_DATA SUPPLIED_.
____

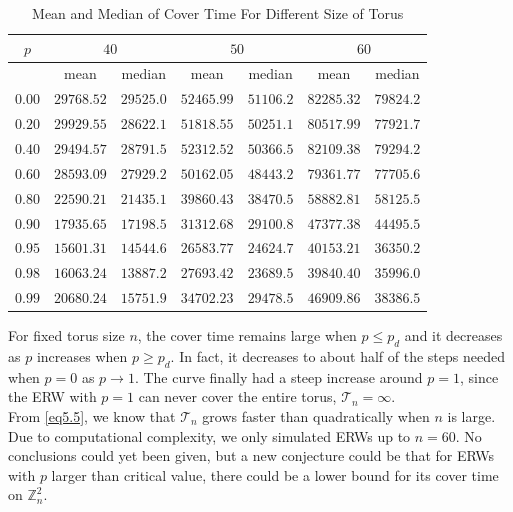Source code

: \documentclass[
11pt, %
a4paper, %
oneside, %
headinclude,footinclude, %
BCOR5mm, %
]{scrartcl}
\begin{document}
\begin{table}
\caption{Mean and Median of Cover Time For Different Size of Torus}
\centering
\begin{tabular}{c|c|c|c|c|c|c}
\toprule
$p$ & \multicolumn{2}{|c|}{$40$} & \multicolumn{2}{|c|}{$50$}& \multicolumn{2}{|c}{$60$}\\
\midrule
\quad & mean & median & mean & median & mean & median\\
$0.00$ & $29768.52$ & $29525.0$ & $52465.99$ & $51106.2$ & $82285.32$ & $79824.2$\\
$0.20$ & $29929.55$ & $28622.1$ & $51818.55$ & $50251.1$ & $80517.99$ & $77921.7$\\
$0.40$ & $29494.57$ & $28791.5$ & $52312.52$ & $50366.5$ & $82109.38$ & $79294.2$\\
$0.60$ & $28593.09$ & $27929.2$ & $50162.05$ & $48443.2$ & $79361.77$ & $77705.6$\\
$0.80$ & $22590.21$ & $21435.1$ & $39860.43$ & $38470.5$ & $58882.81$ & $58125.5$\\
$0.90$ & $17935.65$ & $17198.5$ & $31312.68$ & $29100.8$ & $47377.38$ & $44495.5$\\
$0.95$ & $15601.31$ & $14544.6$ & $26583.77$ & $24624.7$ & $40153.21$ & $36350.2$\\
$0.98$ & $16063.24$ & $13887.2$ & $27693.42$ & $23689.5$ & $39840.40$ & $35996.0$\\
$0.99$ & $20680.24$ & $15751.9$ & $34702.23$ & $29478.5$ & $46909.86$ & $38386.5$\\
\bottomrule
\end{tabular}
\label{data}
\end{table}
For fixed torus size $n$, the cover time remains large when $p \leq p_d$ and it decreases as $p$ increases when $p \geq p_d$. In fact, it decreases to about half of the steps needed when $p=0$ as $p \rightarrow 1$. The curve finally had a steep increase around $p=1$, since the ERW with $p = 1$ can never cover the entire torus, $\mathcal{T}_n=\infty$.
\vspace{0.6em}\\From \eqref{eq5.5}, we know that $\mathcal{T}_n$ grows faster than quadratically when $n$ is large. Due to computational complexity, we only simulated ERWs up to $n=60$. No conclusions could yet been given, but a new conjecture could be that for ERWs with $p$ larger than critical value, there could be a lower bound for its cover time on $\mathbb{Z}_n^2$.



\clearpage
\renewcommand{\refname}{\spacedlowsmallcaps{References}} %




\end{document}

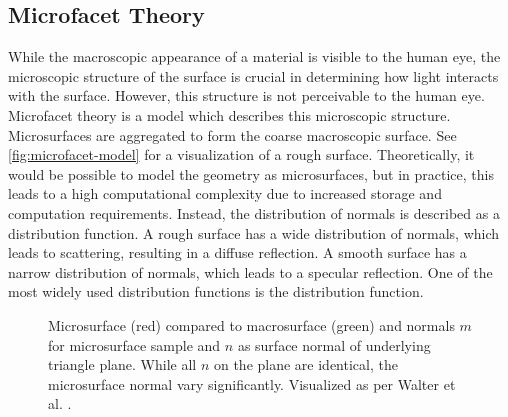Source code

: \subsection{Microfacet Theory}

While the macroscopic appearance of a material is visible to the human eye, the microscopic structure of the surface is crucial in determining how light interacts with the surface. However, this structure is not perceivable to the human eye. Microfacet theory is a model which describes this microscopic structure. Microsurfaces are aggregated to form the coarse macroscopic surface. See \autoref{fig:microfacet-model} for a visualization of a rough surface. Theoretically, it would be possible to model the geometry as microsurfaces, but in practice, this leads to a high computational complexity due to increased storage and computation requirements. Instead, the distribution of normals is described as a distribution function. A rough surface has a wide distribution of normals, which leads to scattering, resulting in a diffuse reflection. A smooth surface has a narrow distribution of normals, which leads to a specular reflection. One of the most widely used distribution functions is the  distribution function. \cite{Pharr_Physically_Based_Rendering_2023}

\begin{figure}[H]
  \centering
  \caption{Microsurface (red) compared to macrosurface (green) and normals $m$ for microsurface sample and $n$ as surface normal of underlying triangle plane. While all $n$ on the plane are identical, the microsurface normal vary significantly. Visualized as per Walter et al. \cite{walter2007microfacet}.}
  \label{fig:microfacet-model}
\end{figure}

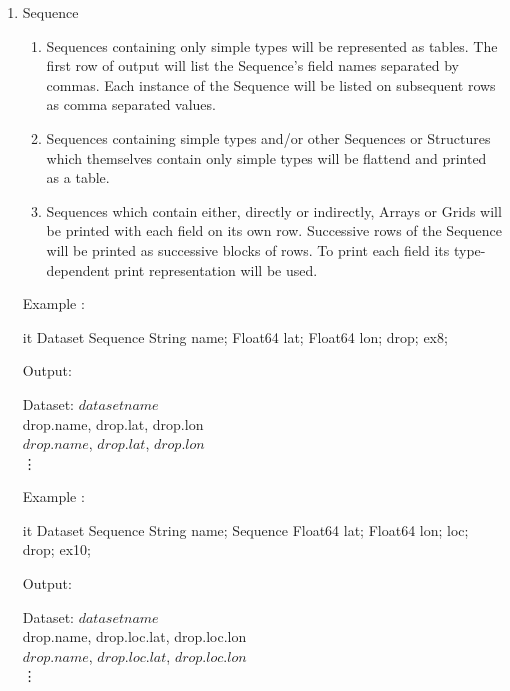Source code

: \documentclass{article}
\begin{document}
\begin{enumerate}
\item Sequence
\begin{enumerate}
\item Sequences containing only simple types will be represented as tables.
  The first row of output will list the Sequence's field names separated by
  commas. Each instance of the Sequence will be listed on subsequent rows as
  comma separated values.
\item Sequences containing simple types and/or other Sequences or Structures
  which themselves contain only simple types will be flattend and printed as
  a table.
\item Sequences which contain either, directly or indirectly, Arrays or Grids
  will be printed with each field on its own row. Successive rows of the
  Sequence will be printed as successive blocks of rows. To print each field
  its type-dependent print representation will be used. 
\end{enumerate}

\T\begin{minipage}{5in}
Example :
\T\medskip

\begin{vcode}{it}
Dataset {
  Sequence {
    String name;
    Float64 lat;
    Float64 lon;
  } drop;
} ex8;
\end{vcode}
\T\medskip

Output:\\
\begin{ttfamily}
Dataset: $dataset name$\\
drop.name, drop.lat, drop.lon\\
$drop.name$, $drop.lat$, $drop.lon$\\
\vdots
\end{ttfamily}
\T\end{minipage}
\T\bigskip

\T\begin{minipage}{5in}
Example :
\T\medskip

\begin{vcode}{it}
Dataset {
  Sequence {
    String name;
    Sequence {
      Float64 lat;
      Float64 lon;
    } loc;
  } drop;
} ex10;
\end{vcode}
\T\medskip

Output:\\
\begin{ttfamily}
Dataset: $dataset name$\\
drop.name, drop.loc.lat, drop.loc.lon\\
$drop.name$, $drop.loc.lat$, $drop.loc.lon$\\
\vdots
\end{ttfamily}
\T\end{minipage}
\T\bigskip


\end{enumerate}
\end{document}
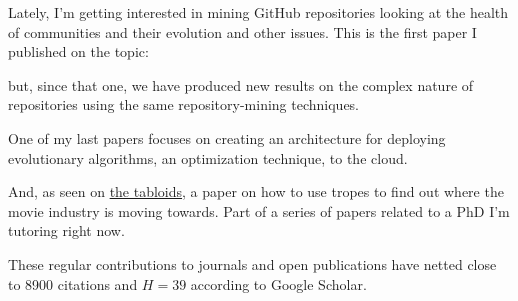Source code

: \documentclass[]{friggeri-jj-cv}
\begin{document}
\cite{2014arXiv1403.3084G}

Lately, I'm getting interested in mining GitHub repositories looking
at the health of communities and their evolution and other
issues. This is the first paper I published on the topic:

\cite{2016arXiv160107862M}

but, since that one, we have produced new results on the complex
nature of repositories using the same repository-mining techniques.

One of my last papers focuses on creating an architecture for
deploying evolutionary algorithms, an optimization technique, to the
cloud.

\cite{GARCIAVALDEZ2021234}

And, as seen on
\href{https://www.dailymail.co.uk/sciencetech/article-9423885/COMPUTERS-soon-write-film-scripts-analysing-popular-movie-tropes.html}{the
  tabloids}, a paper on how to use tropes to find out where the movie
industry is moving towards. Part of a series of papers related to a
PhD I'm tutoring right now.

\cite{10.1371/journal.pone.0248881}

These regular contributions to journals and open publications have
netted close to 8900 citations  and $H=39$ according to Google Scholar.

\end{document}
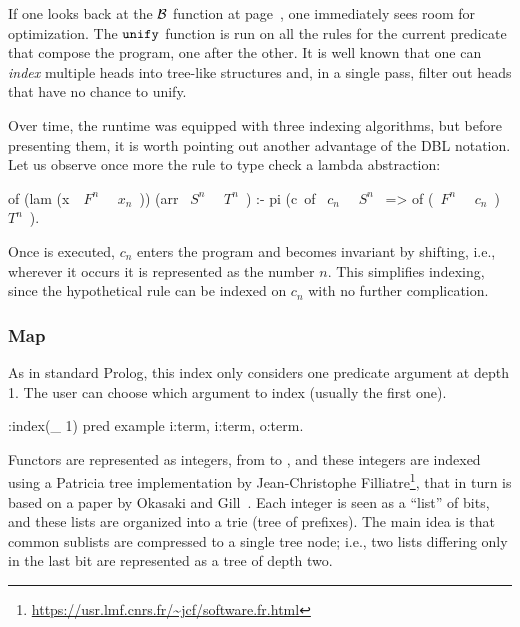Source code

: \documentclass[a4paper, 11pt]{book}
\begin{document}
If one looks back at the $\mathcal{B}$ function at page~\pageref{backchain},
one immediately sees room for optimization. The $\texttt{unify}$ function is
run on all the rules for the current predicate that compose the program,
one after the other. It is well known that one can \emph{index} multiple heads
into tree-like structures and, in a single pass, filter out heads that have
no chance to unify.

Over time, the runtime was equipped with three indexing algorithms, but before
presenting them, it is worth pointing out another advantage of the DBL
notation. Let us observe once more the rule to type check a lambda abstraction:

\begin{elpicode}
of (lam (x\ ~$F^n$~ ~$x_n$~)) (arr ~$S^n$~ ~$T^n$~) :-
  pi (c\ of ~$c_n$~ ~$S^n$~ => of (~$F^n$~ ~$c_n$~) ~$T^n$~).
\end{elpicode}

\noindent
Once  is executed, $c_n$ enters the program and becomes invariant by
shifting, i.e., wherever it occurs it is represented as the number $n$. This
simplifies indexing, since the hypothetical rule 
can be indexed on $c_n$ with no further complication.

\subsubsection{Map}


As in standard Prolog, this index only considers one predicate argument at
depth 1. The user can choose which argument to index (usually the first one).

\begin{elpicode}
:index(_ 1) %
pred example i:term, i:term, o:term.
\end{elpicode}

\noindent
Functors are represented as integers, from  to , and
these integers are indexed using a Patricia tree implementation by
Jean-Christophe Filliatre\footnote{\url{https://usr.lmf.cnrs.fr/~jcf/software.fr.html}},
that in turn is based on a paper by Okasaki and Gill~\cite{Okasaki:98:IntMap}.
Each integer is
seen as a ``list'' of bits, and these lists are organized into a trie (tree of
prefixes). The main idea is that common sublists are compressed to a single
tree node; i.e., two lists differing only in the last bit are represented as a
tree of depth two.
\end{document}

____

_WHAT IS EXPECTED_.
When a line of the material holds "optimization", count it once, and then give the final number alone.

_ANSWER FOR THE TASK_.
2